- PROBLEM DETAILS -
Your answer should hold exactly the lines from the line containing "A group of researchers" through the end of the entries that follow.

=== GIVEN ENTRIES ===

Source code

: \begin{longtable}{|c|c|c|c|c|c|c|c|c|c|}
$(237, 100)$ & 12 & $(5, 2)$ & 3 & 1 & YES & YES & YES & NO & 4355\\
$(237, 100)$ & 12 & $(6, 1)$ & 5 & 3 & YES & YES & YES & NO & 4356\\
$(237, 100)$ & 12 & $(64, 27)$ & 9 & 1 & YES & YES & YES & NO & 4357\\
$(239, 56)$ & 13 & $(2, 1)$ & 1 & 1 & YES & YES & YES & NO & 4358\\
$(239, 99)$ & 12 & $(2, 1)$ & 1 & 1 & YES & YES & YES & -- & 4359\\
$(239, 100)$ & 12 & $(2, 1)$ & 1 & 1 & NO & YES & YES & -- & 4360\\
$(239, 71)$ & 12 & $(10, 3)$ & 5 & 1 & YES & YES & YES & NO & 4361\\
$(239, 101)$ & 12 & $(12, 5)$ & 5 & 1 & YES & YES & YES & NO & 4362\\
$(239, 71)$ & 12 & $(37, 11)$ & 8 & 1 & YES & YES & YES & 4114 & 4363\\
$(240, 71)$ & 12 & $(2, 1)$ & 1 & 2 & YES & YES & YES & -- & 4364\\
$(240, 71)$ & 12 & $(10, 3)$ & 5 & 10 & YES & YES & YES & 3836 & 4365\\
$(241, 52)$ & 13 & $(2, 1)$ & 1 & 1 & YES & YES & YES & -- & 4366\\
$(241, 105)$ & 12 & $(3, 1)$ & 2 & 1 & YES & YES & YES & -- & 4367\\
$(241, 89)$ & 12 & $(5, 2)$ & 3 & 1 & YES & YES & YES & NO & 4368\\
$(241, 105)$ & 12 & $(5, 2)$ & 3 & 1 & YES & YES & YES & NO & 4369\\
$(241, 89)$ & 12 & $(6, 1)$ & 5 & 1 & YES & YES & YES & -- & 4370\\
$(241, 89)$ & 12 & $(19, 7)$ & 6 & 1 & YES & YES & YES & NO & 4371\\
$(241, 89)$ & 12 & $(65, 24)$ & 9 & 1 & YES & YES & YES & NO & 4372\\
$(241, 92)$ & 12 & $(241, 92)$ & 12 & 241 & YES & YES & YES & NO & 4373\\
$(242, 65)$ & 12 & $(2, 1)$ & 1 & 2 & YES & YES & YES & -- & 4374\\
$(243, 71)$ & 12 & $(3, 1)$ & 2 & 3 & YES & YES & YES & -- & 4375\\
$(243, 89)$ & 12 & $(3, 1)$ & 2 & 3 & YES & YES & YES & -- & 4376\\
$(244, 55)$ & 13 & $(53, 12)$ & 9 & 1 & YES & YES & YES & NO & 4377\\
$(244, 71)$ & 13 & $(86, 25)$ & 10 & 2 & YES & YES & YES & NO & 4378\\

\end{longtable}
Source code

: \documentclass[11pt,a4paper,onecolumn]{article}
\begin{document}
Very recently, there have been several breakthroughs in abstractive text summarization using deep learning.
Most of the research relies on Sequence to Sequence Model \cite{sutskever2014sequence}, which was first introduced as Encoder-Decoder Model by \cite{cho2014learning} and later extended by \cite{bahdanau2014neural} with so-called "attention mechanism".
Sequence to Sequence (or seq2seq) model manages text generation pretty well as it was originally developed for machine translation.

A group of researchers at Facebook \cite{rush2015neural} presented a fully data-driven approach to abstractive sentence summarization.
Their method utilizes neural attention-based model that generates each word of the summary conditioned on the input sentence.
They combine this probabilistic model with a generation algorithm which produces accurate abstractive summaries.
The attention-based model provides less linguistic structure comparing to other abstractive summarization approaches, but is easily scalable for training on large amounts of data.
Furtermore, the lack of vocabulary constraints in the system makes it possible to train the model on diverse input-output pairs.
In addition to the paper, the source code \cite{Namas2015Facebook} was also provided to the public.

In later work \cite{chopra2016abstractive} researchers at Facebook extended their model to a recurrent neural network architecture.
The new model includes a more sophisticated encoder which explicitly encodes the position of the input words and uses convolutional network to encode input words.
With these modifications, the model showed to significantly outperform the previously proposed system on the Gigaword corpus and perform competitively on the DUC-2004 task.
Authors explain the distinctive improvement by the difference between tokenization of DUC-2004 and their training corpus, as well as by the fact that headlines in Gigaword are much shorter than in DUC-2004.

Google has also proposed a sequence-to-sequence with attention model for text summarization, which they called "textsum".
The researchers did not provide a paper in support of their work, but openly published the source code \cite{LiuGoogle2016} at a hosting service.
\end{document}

===

- EXERCISE ANSWER -
A group of researchers at Facebook \cite{rush2015neural} presented a fully data-driven approach to abstractive sentence summarization.
Their method utilizes neural attention-based model that generates each word of the summary conditioned on the input sentence.
They combine this probabilistic model with a generation algorithm which produces accurate abstractive summaries.
The attention-based model provides less linguistic structure comparing to other abstractive summarization approaches, but is easily scalable for training on large amounts of data.
Furtermore, the lack of vocabulary constraints in the system makes it possible to train the model on diverse input-output pairs.
In addition to the paper, the source code \cite{Namas2015Facebook} was also provided to the public.

In later work \cite{chopra2016abstractive} researchers at Facebook extended their model to a recurrent neural network architecture.
The new model includes a more sophisticated encoder which explicitly encodes the position of the input words and uses convolutional network to encode input words.
With these modifications, the model showed to significantly outperform the previously proposed system on the Gigaword corpus and perform competitively on the DUC-2004 task.
Authors explain the distinctive improvement by the difference between tokenization of DUC-2004 and their training corpus, as well as by the fact that headlines in Gigaword are much shorter than in DUC-2004.

Google has also proposed a sequence-to-sequence with attention model for text summarization, which they called "textsum".
The researchers did not provide a paper in support of their work, but openly published the source code \cite{LiuGoogle2016} at a hosting service.
\end{document}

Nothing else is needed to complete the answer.